Correct but know you have to check this every time you update. I was thinking 
it would simplify the code a little if it was just the actual size of the tuple 
(including past the original size).

bq.  On 2012-04-06 03:30:08, Julien Le Dem wrote:
bq.  > trunk/src/org/apache/pig/data/SchemaTuple.java, line 105
bq.  > <https://reviews.apache.org/r/4651/diff/1/?file=100078#file100078line105>
bq.  >
bq.  >     if it is always overridden, it should be abstract
bq.  
bq.  Jonathan Coveney wrote:
bq.      It's overriden, but the overriden version calls super. Right now it 
returns 0 because I don't want to take the time to calculate it out while the 
class is still evolving.

Ok, let's make it abstract once we get to this.

bq.  On 2012-04-06 03:30:08, Julien Le Dem wrote:
bq.  > trunk/src/org/apache/pig/data/SchemaTuple.java, line 125
bq.  > <https://reviews.apache.org/r/4651/diff/1/?file=100078#file100078line125>
bq.  >
bq.  >     redundant with the 2 others?
bq.  >     idClassMap.get(schemaIdMap.get(schema))
bq.  
bq.  Jonathan Coveney wrote:
bq.      Perhaps this is what a SchemaTupleFactory would make cleaner, but my 
desire is for Tuple creation to be as fast as possible. This is why there are 5 
maps... my thought is that they are all static, so the extra cost of caching 
the extra info is worth avoiding two gets in a row to link the info together 
when we need to make Tuples. Am open to thoughts.

I like the SchemaTupleFactory approach. It would alleviate the need for this.

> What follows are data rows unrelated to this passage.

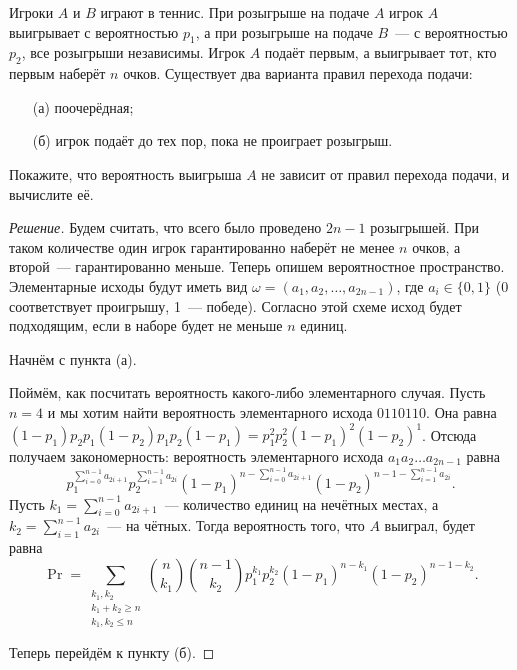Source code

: \begin{problem}
    Игроки \(A\) и \(B\) играют в теннис. При розыгрыше на подаче \(A\) игрок \(A\) выигрывает с вероятностью \(p_1\), а при розыгрыше на подаче \(B\)~--- с вероятностью \(p_2\), все розыгрыши независимы. Игрок \(A\) подаёт первым, а выигрывает тот, кто первым наберёт \(n\) очков. Существует два варианта правил перехода подачи:
    \begin{itemize}
        \item[(а)] поочерёдная;
        \item[(б)] игрок подаёт до тех пор, пока не проиграет розыгрыш.
    \end{itemize}
    Покажите, что вероятность выигрыша \(A\) не зависит от правил перехода подачи, и вычислите её.
\end{problem}
\begin{proof}[Решение]
    Будем считать, что всего было проведено \(2n - 1\) розыгрышей. При таком количестве один игрок гарантированно наберёт не менее \(n\) очков, а второй~--- гарантированно меньше. Теперь опишем вероятностное пространство. Элементарные исходы будут иметь вид \(\omega = (a_1, a_2, \ldots, a_{2n - 1})\), где \(a_i \in \{0, 1\}\) (0 соответствует проигрышу, 1~--- победе). Согласно этой схеме исход будет подходящим, если в наборе будет не меньше \(n\) единиц.
    
    Начнём с пункта (а).
    
    Поймём, как посчитать вероятность какого-либо элементарного случая. Пусть \(n = 4\) и мы хотим найти вероятность элементарного исхода \(0110110\). Она равна \((1 - p_1)p_2p_1(1 - p_2)p_1p_2(1 - p_1) = p_{1}^{2}p_{2}^{2}(1 - p_{1})^{2}(1 - p_2)^{1}\). Отсюда получаем закономерность: вероятность элементарного исхода \(a_{1}a_{2}\ldots a_{2n - 1}\) равна \[p_{1}^{\sum\limits_{i = 0}^{n - 1} a_{2i + 1}}p_{2}^{\sum\limits_{i = 1}^{n - 1} a_{2i}}(1 - p_{1})^{n - \sum\limits_{i = 0}^{n - 1} a_{2i + 1}}(1 - p_{2})^{n - 1 - \sum\limits_{i = 1}^{n - 1} a_{2i}}.\]
    Пусть \(k_{1} = \sum\limits_{i = 0}^{n - 1} a_{2i + 1}\)~--- количество единиц на нечётных местах, а \(k_{2} = \sum\limits_{i = 1}^{n - 1} a_{2i}\)~--- на чётных. Тогда вероятность того, что \(A\) выиграл, будет равна
    \[\Pr = \sum\limits_{\substack{k_1, k_2 \\ k_1 + k_2 \geq n \\ k_1, k_2 \leq n}}\binom{n}{k_1}\binom{n - 1}{k_2}p_{1}^{k_1}p_{2}^{k_2}(1 - p_{1})^{n - k_1}(1 - p_{2})^{n - 1 - k_2}.\]
    
    Теперь перейдём к пункту (б).
    

\end{proof}
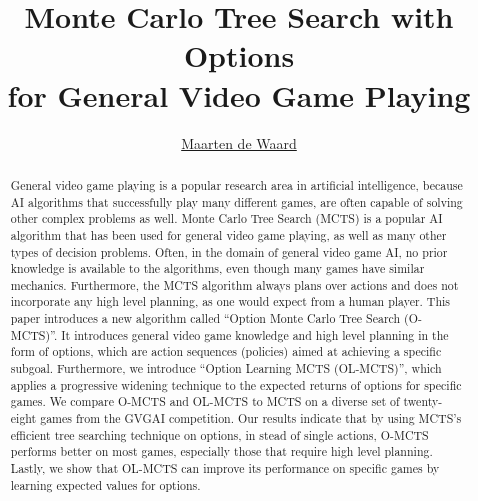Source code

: \documentclass[a4]{report}
\title{Monte Carlo Tree Search with Options\\for General Video Game Playing}
\author{\href{mailto:mrtndwrd@gmail.com}{Maarten de Waard}}
\begin{document}

\maketitle

\begin{abstract}
	General video game playing is a popular research area in artificial
	intelligence, because AI algorithms that successfully play many different
	games, are often capable of solving other complex problems as well.  Monte
	Carlo Tree Search (MCTS) is a popular AI algorithm that has been used for
	general video game playing, as well as many other types of decision
	problems. Often, in the domain of general video game AI, no prior knowledge
	is available to the algorithms, even though many games have similar
	mechanics. Furthermore, the MCTS algorithm always plans over actions and
	does not incorporate any high level planning, as one would expect from a
	human player. This paper introduces a new algorithm called ``Option Monte
	Carlo Tree Search (O-MCTS)''. It introduces general video game knowledge and
	high level planning in the form of options, which are action sequences
	(policies) aimed at achieving a specific subgoal. Furthermore, we introduce
	``Option Learning MCTS (OL-MCTS)'', which applies a progressive widening
	technique to the expected returns of options for specific games.  We compare
	O-MCTS and OL-MCTS to MCTS on a diverse set of twenty-eight games from the
	GVGAI competition. Our results indicate that by using MCTS's efficient tree
	searching technique on options, in stead of single actions, O-MCTS performs
	better on most games, especially those that require high level planning.
Lastly, we show that OL-MCTS can improve its performance on specific games by
learning expected values for options.  \end{abstract}

\tableofcontents




















\end{document}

bq.  On 2012-04-06 03:30:08, Julien Le Dem wrote:
bq.  > trunk/src/org/apache/pig/data/SchemaTuple.java, lines 130-142
bq.  > <https://reviews.apache.org/r/4651/diff/1/?file=100078#file100078line130>
bq.  >
bq.  >     could be computed statically by the generated class if you make a 
static getSchema(schemaString).
bq.  
bq.  Jonathan Coveney wrote:
bq.      Well, my thought is that a static cache wouldn't take up much memory, 
and it would avoid having to recreate the Schema object every time getSchema() 
is called. I don't forsee it being called a ton, but possibly enough that 
recreating the object a bunch would be wasteful. Perhaps this is premature 
optimization?

caching is fine.
I meant that you could have the Schema object "cached" in a static field of the 
generated class
instead of a runtime generation + cache

in the generated class:

static schemaString = "....";
static Schema schema = Utils.getSchemaFromString(schemaString);

public Schema getSchema() {
  return schema;
}

bq.  On 2012-04-06 03:30:08, Julien Le Dem wrote:
bq.  > trunk/src/org/apache/pig/data/SchemaTuple.java, line 144
bq.  > <https://reviews.apache.org/r/4651/diff/1/?file=100078#file100078line144>
bq.  >
bq.  >     setAll() ?
bq.  
bq.  Jonathan Coveney wrote:
bq.      It's not really a setAll imho. It's setting it equal to. Maybe that's 
what setAll means, but it seems to convey something different.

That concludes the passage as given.